I have been testing OCSP stapling both manually and automatically (using Qualys SSL labs) and verified for myself that OCSP works. Here is my ssl configuration for nginx:
gzip off; ssl_certificate /etc/letsencrypt/live/<domain>/fullchain.pem; ssl_certificate_key /etc/letsencrypt/live/<domain>/privkey.pem; ssl_session_cache shared:SSL:50m; ssl_session_timeout 1d; ssl_session_tickets off; ssl_protocols TLSv1.2; ssl_prefer_server_ciphers on; ssl_ciphers 'ECDHE-ECDSA-AES256-GCM-SHA384:ECDHE-RSA-AES256-GCM-SHA384:ECDHE-ECDSA-CHACHA20-POLY1305:ECDHE-RSA-CHACHA20-POLY1305:ECDHE-ECDSA-AES128-GCM-SHA256:ECDHE-RSA-AES128-GCM-SHA256:ECDHE-ECDSA-AES256-SHA384:ECDHE-RSA-AES256-SHA384:ECDHE-ECDSA-AES128-SHA256:ECDHE-RSA-AES128-SHA256'; ssl_stapling on; ssl_stapling_verify on; ssl_trusted_certificate /etc/letsencrypt/live/<domain>/chain.pem;
This message only appeared 10 times in logs in the past 4 days.
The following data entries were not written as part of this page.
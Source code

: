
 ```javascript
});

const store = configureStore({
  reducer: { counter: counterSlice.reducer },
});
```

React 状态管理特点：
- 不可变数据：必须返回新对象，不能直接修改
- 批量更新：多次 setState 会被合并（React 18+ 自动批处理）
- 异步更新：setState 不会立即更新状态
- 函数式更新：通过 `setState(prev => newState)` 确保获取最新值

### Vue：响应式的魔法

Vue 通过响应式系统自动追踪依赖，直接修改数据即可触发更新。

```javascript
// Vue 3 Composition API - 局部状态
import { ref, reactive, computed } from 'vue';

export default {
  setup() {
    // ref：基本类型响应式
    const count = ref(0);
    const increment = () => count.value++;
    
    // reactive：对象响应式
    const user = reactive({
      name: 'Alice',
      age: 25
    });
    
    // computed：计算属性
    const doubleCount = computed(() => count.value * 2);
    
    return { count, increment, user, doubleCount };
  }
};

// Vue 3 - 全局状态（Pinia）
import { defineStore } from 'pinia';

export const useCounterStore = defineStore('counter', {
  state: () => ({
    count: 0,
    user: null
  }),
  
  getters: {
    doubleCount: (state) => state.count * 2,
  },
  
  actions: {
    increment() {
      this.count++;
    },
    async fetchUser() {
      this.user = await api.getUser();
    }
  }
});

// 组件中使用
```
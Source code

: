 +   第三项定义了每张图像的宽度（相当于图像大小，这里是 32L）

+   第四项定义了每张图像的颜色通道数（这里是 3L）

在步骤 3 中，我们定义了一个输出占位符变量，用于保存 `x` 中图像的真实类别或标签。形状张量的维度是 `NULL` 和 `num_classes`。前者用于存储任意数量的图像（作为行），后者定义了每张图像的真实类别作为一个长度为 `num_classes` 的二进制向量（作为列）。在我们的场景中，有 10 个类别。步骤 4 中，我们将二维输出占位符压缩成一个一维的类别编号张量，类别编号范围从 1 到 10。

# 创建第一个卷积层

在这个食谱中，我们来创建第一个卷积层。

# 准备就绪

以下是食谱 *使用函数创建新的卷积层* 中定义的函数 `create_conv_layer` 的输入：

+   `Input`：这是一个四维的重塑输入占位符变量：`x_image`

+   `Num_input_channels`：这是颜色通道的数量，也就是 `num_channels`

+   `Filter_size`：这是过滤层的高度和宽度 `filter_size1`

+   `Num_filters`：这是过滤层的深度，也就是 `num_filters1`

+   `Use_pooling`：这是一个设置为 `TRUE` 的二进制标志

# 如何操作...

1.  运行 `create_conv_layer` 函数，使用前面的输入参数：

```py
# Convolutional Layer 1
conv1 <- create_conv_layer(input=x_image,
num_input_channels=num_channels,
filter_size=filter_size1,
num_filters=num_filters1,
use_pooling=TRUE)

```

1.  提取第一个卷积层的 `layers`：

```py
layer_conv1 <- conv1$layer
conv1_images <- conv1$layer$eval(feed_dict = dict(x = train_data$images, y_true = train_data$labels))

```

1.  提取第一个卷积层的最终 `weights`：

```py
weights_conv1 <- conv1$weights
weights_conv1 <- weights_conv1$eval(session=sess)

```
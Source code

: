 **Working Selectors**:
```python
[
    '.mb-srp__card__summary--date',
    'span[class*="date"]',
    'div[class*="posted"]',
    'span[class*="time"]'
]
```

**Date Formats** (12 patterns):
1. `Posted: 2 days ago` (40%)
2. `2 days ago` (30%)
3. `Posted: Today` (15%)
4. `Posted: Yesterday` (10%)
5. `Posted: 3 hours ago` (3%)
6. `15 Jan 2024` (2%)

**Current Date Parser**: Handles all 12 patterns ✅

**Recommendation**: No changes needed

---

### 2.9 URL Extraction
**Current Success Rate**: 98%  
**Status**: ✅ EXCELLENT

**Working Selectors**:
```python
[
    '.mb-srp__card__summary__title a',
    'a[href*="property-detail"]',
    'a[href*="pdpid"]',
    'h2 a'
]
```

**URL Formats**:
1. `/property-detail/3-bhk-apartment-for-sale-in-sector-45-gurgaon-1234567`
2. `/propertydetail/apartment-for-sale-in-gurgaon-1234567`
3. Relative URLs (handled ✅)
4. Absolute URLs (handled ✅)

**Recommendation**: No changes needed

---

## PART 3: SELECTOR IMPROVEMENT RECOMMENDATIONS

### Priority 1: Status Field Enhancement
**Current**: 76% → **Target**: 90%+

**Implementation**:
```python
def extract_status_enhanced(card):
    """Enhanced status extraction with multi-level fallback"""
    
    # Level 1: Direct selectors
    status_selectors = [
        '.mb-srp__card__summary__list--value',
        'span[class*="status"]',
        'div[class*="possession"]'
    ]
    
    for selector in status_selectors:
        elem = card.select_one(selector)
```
I guess it might be due to the fact that I haven’t specified a DNS resolver in my configuration, but I can’t verify this hypothesis since it is hard to reproduce this issue. Any thoughts or pointers on this? Your help is very much appreciated!
For the reference: I have used webroot plugin to obtain a certificate. I use the latest version of certbot (0.21.1) on Ubuntu 17.10 x64.